Salem waited for them on the balcony of her house in the Sakiat al Janzir district in West Beirut. It was 3 p.m. and they still had not come. She phoned the Joseph Salem design company in Hamra Street, West Beirut, where Richard and Christine worked. She was told that they had left an hour ago.
She thought they had had a car accident, so she phoned all the hospitals in the capital. Nothing. She rushed to her neighbor, Colonel Issam Abou Zaki, who today is the national Chief of Police. He phoned the capital's precincts. Nothing. In August and September 1985, fifty Christians were kidnapped in West Beirut. Salem's children were among them. The Hezbollah, she says, kidnapped Richard and Christine to exchange them with Shiites, held by the Christian militia.
"During the war," she says, "I worried about bullets, bombs and mines. But I never thought my children would be kidnapped."
After news spread about the abduction, Salem received a phone call from a person demanding a ransom. "Three days after they were kidnapped," she recalls, " I received a phone call. A man asked me for 100,000 Lebanese Pounds [about $3000 at the time]." But the call was a prank.
Many people asking for money called her; but none knew where her children were.
Salem, whose husband died of a heart attack in 1982, says that she suffered from severe depression for the three years following her children's abduction. She was hospitalized several times. Now she lives on tranquillizer and can hardly fall asleep before 3 a.m.. She has suffered a slipped disk, a severe case of sinusitis; her kidneys need surgery urgently.
"I am a wreck," she says smoking her fourth cigarette in 40 minutes. "But I won't have surgery before I see my children. What if they are released and I am still in the hospital? Who would they go to? I am the only family they have left."
Her children have become her only purpose in living since 1985, when she founded the Parents of the Kidnapped Association. She has organized rallies and lobbied politicians and journalists. "Promises, promises, promises, is all I get from politicians," Salem says. "Last year, this idiot [former Prime Minister Omar] Karami told me, with a smile on his face, that there were no kidnapped left alive. I walked out of his office."
Indeed after the Lebanese Forces and the Hezbollah released 14 hostages in July 1991, the government considered the case closed. Salem, however, is convinced that her children are still alive.
"Last year," she says, "a former kidnapped [ whom she refused to name] told me that he was held with my son at the Sheik Abdallah barracks in Baalbak [once a Hezbollah stronghold]. "Now the [Lebanese] army took over the barracks, and they [Hezbollah] moved him."
She met with Hezbollah leaders, the Palestine Liberation Organisation, the Iranians.
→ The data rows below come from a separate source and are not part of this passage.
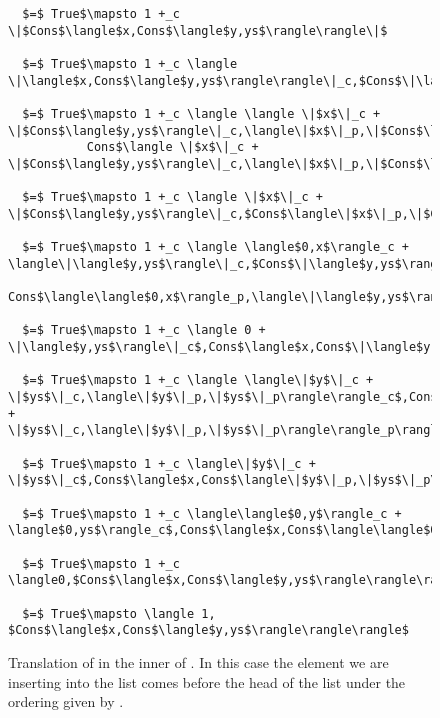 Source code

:\begin{figure}[H]
\caption{Translation of  in the inner  of .
In this case the element we are inserting into the list comes before the head of the list under the ordering given by .
}
\label{fig:insert_true}
\begin{lstlisting}
  $=$ True$\mapsto 1 +_c \|$Cons$\langle$x,Cons$\langle$y,ys$\rangle\rangle\|$

  $=$ True$\mapsto 1 +_c \langle \|\langle$x,Cons$\langle$y,ys$\rangle\rangle\|_c,$Cons$\|\langle$x,Cons$\langle$y,ys$\rangle\rangle\|_p\rangle$

  $=$ True$\mapsto 1 +_c \langle \langle \|$x$\|_c + \|$Cons$\langle$y,ys$\rangle\|_c,\langle\|$x$\|_p,\|$Cons$\langle$y,ys$\rangle\|_p\rangle\rangle_c$,
           Cons$\langle \|$x$\|_c + \|$Cons$\langle$y,ys$\rangle\|_c,\langle\|$x$\|_p,\|$Cons$\langle$y,ys$\rangle\|_p\rangle\rangle_p\rangle$

  $=$ True$\mapsto 1 +_c \langle \|$x$\|_c + \|$Cons$\langle$y,ys$\rangle\|_c,$Cons$\langle\|$x$\|_p,\|$Cons$\langle$y,ys$\rangle\|_p\rangle\rangle$

  $=$ True$\mapsto 1 +_c \langle \langle$0,x$\rangle_c + \langle\|\langle$y,ys$\rangle\|_c,$Cons$\|\langle$y,ys$\rangle\|_p\rangle_c$,
          Cons$\langle\langle$0,x$\rangle_p,\langle\|\langle$y,ys$\rangle\|_c,$Cons$\|\langle$y,ys$\rangle\|_p\rangle_p\rangle\rangle$

  $=$ True$\mapsto 1 +_c \langle 0 + \|\langle$y,ys$\rangle\|_c$,Cons$\langle$x,Cons$\|\langle$y,ys$\rangle\|_p\rangle\rangle$

  $=$ True$\mapsto 1 +_c \langle \langle\|$y$\|_c + \|$ys$\|_c,\langle\|$y$\|_p,\|$ys$\|_p\rangle\rangle_c$,Cons$\langle$x,Cons$\langle\|$y$\|_c + \|$ys$\|_c,\langle\|$y$\|_p,\|$ys$\|_p\rangle\rangle_p\rangle\rangle$

  $=$ True$\mapsto 1 +_c \langle\|$y$\|_c + \|$ys$\|_c$,Cons$\langle$x,Cons$\langle\|$y$\|_p,\|$ys$\|_p\rangle\rangle\rangle$

  $=$ True$\mapsto 1 +_c \langle\langle$0,y$\rangle_c + \langle$0,ys$\rangle_c$,Cons$\langle$x,Cons$\langle\langle$0,y$\rangle_p,\langle$0,ys$\rangle_p\rangle\rangle\rangle$

  $=$ True$\mapsto 1 +_c \langle0,$Cons$\langle$x,Cons$\langle$y,ys$\rangle\rangle\rangle$

  $=$ True$\mapsto \langle 1, $Cons$\langle$x,Cons$\langle$y,ys$\rangle\rangle\rangle$
\end{lstlisting}
\end{figure}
Nothing. Her crusade will continue until she sees Richard and Christine, dead or alive, she says.
Everynight Salem looks at the photo albums of her children and talks to their pictures. " This is all I have left," she says weeping. "I am living with their pictures."
Goodbye Mrs. Salem, your story should never be forgotten and always be told to safeguard our country from further bloodshed and tears.